ALIS: An efficient method to compute high spectral resolution polarized solar radiances using the Monte Carlo approach

An efficient method to compute accurate polarized solar radiance spectra using the (three-dimensional) Monte Carlo model MYSTIC has been developed. Such high resolution spectra are measured by various satellite instruments for remote sensing of atmospheric trace gases. ALIS (Absorption Lines Importance Sampling) allows the calculation of spectra by tracing photons at only one wavelength: In order to take into account the spectral dependence of the absorption coefficient a spectral absorption weight is calculated for each photon path. At each scattering event the local estimate method is combined with an importance sampling method to take into account the spectral dependence of the scattering coefficient. Since each wavelength grid point is computed based on the same set of random photon paths, the statistical error is the almost same for all wavelengths and hence the simulated spectrum is not noisy. The statistical error mainly results in a small relative deviation which is independent of wavelength and can be neglected for those remote sensing applications where differential absorption features are of interest.

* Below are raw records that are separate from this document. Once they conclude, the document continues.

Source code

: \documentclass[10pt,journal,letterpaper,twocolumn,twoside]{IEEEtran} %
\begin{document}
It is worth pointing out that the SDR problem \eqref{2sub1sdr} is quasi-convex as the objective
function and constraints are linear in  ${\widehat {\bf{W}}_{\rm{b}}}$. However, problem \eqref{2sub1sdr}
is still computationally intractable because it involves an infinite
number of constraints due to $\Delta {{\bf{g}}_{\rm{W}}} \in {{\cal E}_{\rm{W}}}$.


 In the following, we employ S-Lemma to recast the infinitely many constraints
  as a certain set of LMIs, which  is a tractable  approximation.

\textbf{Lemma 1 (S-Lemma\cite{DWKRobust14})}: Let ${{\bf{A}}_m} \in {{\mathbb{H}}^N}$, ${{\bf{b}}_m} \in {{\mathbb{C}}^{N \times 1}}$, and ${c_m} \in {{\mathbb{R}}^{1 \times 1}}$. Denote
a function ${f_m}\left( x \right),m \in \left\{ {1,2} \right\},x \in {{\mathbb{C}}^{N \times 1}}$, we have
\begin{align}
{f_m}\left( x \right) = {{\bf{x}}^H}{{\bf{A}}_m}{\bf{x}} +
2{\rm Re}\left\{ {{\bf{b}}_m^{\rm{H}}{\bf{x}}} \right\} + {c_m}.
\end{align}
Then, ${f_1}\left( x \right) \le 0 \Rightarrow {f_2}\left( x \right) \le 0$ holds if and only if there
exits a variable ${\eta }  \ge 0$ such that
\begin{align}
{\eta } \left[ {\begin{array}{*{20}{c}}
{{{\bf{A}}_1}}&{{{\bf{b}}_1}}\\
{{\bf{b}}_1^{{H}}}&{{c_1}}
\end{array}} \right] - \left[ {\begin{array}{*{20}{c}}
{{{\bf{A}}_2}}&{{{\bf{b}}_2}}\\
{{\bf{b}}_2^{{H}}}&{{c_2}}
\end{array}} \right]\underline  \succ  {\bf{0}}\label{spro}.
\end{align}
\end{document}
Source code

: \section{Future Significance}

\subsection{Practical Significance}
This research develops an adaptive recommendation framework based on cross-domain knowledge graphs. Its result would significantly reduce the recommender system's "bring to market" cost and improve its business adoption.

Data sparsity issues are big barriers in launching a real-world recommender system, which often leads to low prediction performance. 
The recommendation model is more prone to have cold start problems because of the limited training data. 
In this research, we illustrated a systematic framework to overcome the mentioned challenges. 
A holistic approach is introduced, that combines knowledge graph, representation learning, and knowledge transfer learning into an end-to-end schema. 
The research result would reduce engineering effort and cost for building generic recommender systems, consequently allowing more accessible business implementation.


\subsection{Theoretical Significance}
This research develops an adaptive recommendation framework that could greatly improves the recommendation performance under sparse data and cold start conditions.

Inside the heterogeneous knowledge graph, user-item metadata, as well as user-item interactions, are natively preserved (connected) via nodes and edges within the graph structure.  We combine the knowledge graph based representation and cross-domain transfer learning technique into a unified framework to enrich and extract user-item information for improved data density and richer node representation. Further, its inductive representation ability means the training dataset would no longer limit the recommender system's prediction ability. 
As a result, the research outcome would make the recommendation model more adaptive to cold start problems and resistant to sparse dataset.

Two example applications are presented: The simulation of shortwave-infrared polarized spectra as measured by GOSAT from which CO\(_2\) is retrieved, and the simulation of the differential optical thickness in the visible spectral range which is derived from SCIAMACHY measurements to retrieve NO\(_2\). The computational speed of ALIS (for one- or three-dimensional atmospheres) is of the order of or even faster than that of one-dimensional discrete ordinate methods, in particular when polarization is considered.